** Opening Records for this exercise block **
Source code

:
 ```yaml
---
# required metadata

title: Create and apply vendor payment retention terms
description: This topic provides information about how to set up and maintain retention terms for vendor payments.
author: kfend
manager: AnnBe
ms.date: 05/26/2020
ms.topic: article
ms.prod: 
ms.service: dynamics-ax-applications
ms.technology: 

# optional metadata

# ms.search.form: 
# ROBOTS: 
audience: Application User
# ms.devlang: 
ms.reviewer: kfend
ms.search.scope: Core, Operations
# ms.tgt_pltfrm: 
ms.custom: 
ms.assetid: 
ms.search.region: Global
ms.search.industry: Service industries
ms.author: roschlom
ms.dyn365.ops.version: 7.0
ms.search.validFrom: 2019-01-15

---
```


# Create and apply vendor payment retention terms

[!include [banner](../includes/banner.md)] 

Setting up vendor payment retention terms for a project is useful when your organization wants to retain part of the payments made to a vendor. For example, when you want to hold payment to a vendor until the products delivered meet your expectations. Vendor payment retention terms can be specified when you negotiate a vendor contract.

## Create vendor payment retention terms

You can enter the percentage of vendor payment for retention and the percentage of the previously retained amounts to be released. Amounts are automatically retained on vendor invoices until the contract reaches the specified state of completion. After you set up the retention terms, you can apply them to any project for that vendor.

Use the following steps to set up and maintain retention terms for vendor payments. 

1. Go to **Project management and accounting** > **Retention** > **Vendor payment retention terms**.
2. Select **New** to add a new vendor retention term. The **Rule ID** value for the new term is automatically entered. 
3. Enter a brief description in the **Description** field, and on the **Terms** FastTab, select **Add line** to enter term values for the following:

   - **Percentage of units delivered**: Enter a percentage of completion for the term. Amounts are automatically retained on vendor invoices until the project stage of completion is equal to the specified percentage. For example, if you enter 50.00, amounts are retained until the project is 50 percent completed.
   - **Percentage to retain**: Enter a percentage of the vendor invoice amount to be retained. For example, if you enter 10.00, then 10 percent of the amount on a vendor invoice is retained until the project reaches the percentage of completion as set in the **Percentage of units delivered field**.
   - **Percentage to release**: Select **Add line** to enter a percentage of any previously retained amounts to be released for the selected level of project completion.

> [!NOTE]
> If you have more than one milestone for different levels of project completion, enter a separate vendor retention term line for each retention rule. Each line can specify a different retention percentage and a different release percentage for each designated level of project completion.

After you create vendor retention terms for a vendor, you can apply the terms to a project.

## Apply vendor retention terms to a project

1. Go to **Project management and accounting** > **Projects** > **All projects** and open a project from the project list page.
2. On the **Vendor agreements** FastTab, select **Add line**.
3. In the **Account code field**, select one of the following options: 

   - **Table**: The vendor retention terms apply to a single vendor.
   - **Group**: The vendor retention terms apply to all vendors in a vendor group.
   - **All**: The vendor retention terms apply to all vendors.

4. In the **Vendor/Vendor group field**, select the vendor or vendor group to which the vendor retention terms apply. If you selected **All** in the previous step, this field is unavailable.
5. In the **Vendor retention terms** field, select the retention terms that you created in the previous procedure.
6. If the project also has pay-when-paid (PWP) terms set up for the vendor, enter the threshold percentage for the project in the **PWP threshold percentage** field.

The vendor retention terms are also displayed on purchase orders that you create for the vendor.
** Closing Records for this exercise block **
** Opening Records for this exercise block **
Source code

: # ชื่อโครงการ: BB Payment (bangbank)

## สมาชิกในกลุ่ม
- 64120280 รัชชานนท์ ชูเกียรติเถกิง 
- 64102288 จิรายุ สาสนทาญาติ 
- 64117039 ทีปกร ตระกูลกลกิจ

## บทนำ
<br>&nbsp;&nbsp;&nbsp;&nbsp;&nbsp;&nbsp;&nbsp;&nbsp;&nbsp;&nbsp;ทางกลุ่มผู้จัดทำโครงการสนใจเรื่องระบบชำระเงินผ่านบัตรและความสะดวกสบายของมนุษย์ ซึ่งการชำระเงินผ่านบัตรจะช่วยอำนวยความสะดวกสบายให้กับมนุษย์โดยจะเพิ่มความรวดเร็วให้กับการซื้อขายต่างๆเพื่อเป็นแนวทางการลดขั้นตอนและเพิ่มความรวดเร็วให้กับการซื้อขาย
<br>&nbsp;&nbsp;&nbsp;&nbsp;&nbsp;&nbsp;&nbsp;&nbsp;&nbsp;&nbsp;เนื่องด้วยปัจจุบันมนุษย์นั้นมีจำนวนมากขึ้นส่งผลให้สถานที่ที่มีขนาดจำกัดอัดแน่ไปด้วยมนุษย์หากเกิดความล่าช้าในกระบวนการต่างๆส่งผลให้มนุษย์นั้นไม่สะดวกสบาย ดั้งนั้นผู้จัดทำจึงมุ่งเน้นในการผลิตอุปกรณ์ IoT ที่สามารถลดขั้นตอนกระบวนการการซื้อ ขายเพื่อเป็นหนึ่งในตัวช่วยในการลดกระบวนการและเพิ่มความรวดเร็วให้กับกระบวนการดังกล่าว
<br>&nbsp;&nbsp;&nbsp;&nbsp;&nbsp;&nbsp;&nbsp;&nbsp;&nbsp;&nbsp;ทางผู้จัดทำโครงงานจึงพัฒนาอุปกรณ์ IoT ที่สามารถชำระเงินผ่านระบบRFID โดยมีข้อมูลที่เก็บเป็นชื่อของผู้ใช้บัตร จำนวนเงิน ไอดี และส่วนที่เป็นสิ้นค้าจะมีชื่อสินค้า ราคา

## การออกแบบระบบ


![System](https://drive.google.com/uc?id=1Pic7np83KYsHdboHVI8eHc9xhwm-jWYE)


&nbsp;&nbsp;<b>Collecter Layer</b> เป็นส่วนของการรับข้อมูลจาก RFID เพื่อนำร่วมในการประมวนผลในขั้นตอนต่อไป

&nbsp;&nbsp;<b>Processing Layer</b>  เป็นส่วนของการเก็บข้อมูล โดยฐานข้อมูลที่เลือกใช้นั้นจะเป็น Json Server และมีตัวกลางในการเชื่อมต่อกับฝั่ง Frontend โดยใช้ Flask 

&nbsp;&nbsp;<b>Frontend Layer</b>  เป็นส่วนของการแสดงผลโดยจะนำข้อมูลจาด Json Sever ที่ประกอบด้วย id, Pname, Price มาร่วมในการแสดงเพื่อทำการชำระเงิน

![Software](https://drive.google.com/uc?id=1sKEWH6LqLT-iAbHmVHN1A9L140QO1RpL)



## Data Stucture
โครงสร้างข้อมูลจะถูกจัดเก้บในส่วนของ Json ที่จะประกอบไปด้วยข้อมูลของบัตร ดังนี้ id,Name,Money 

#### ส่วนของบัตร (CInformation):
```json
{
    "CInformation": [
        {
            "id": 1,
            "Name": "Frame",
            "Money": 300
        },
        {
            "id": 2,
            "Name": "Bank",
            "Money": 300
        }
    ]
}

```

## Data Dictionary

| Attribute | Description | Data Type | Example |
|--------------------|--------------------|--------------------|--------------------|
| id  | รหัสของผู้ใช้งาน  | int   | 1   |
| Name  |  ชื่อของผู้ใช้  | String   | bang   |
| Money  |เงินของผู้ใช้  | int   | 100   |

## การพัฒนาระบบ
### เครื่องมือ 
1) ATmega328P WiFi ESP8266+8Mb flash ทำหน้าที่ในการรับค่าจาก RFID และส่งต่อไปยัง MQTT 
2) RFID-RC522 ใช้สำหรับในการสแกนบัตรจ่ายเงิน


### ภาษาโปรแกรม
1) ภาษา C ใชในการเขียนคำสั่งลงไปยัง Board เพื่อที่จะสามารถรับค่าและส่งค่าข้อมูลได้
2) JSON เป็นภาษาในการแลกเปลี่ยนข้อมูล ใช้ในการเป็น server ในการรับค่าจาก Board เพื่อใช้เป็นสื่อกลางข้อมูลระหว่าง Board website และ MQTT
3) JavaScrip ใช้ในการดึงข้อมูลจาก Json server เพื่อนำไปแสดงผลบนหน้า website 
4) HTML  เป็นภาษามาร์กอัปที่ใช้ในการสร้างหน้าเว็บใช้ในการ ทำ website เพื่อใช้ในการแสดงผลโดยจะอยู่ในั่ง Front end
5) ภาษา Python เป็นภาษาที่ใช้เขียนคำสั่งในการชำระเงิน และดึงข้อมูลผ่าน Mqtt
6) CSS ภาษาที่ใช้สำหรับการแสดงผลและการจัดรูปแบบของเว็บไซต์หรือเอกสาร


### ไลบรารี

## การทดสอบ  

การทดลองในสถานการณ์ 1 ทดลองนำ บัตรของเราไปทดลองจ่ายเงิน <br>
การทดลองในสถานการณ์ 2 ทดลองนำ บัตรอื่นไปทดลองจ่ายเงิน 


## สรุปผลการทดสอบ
** Closing Records for this exercise block **
[Exercise directions]
Where the data above reaches the line holding "- **Percentage to release**: Select", begin printing, and stop after the line holding "5. In the **Vendor". Each line must be reproduced exactly, with nothing else added.

[Response below]
   - **Percentage to release**: Select **Add line** to enter a percentage of any previously retained amounts to be released for the selected level of project completion.

> [!NOTE]
> If you have more than one milestone for different levels of project completion, enter a separate vendor retention term line for each retention rule. Each line can specify a different retention percentage and a different release percentage for each designated level of project completion.

After you create vendor retention terms for a vendor, you can apply the terms to a project.

## Apply vendor retention terms to a project

1. Go to **Project management and accounting** > **Projects** > **All projects** and open a project from the project list page.
2. On the **Vendor agreements** FastTab, select **Add line**.
3. In the **Account code field**, select one of the following options: 

   - **Table**: The vendor retention terms apply to a single vendor.
   - **Group**: The vendor retention terms apply to all vendors in a vendor group.
   - **All**: The vendor retention terms apply to all vendors.

4. In the **Vendor/Vendor group field**, select the vendor or vendor group to which the vendor retention terms apply. If you selected **All** in the previous step, this field is unavailable.
5. In the **Vendor retention terms** field, select the retention terms that you created in the previous procedure.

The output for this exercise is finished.